Find the string "defined" in the records. Copy every line it appears in.

(Items from a dataset)
- - -
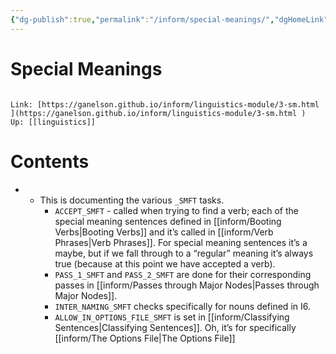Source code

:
 ```yaml
---
{"dg-publish":true,"permalink":"/inform/special-meanings/","dgHomeLink":true,"dgPassFrontmatter":false}
---
```


# Special Meanings
```ad-info

Link: [https://ganelson.github.io/inform/linguistics-module/3-sm.html ](https://ganelson.github.io/inform/linguistics-module/3-sm.html )
Up: [[linguistics]]
```

# Contents
- - This is documenting the various `_SMFT` tasks.
	- `ACCEPT_SMFT` - called when trying to find a verb; each of the special meaning sentences defined in [[inform/Booting Verbs|Booting Verbs]] and it’s called in [[inform/Verb Phrases|Verb Phrases]]. For special meaning sentences it’s a maybe, but if we fall through to a “regular” meaning it’s always true (because at this point we have accepted a verb).
	- `PASS_1_SMFT` and `PASS_2_SMFT` are done for their corresponding passes in [[inform/Passes through Major Nodes|Passes through Major Nodes]].
	- `INTER_NAMING_SMFT` checks specifically for nouns defined in I6.
	- `ALLOW_IN_OPTIONS_FILE_SMFT` is set in [[inform/Classifying Sentences|Classifying Sentences]]. Oh, it’s for specifically [[inform/The Options File|The Options File]]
- - -
### Output for this exercise
	- `ACCEPT_SMFT` - called when trying to find a verb; each of the special meaning sentences defined in [[inform/Booting Verbs|Booting Verbs]] and it’s called in [[inform/Verb Phrases|Verb Phrases]]. For special meaning sentences it’s a maybe, but if we fall through to a “regular” meaning it’s always true (because at this point we have accepted a verb).
	- `INTER_NAMING_SMFT` checks specifically for nouns defined in I6.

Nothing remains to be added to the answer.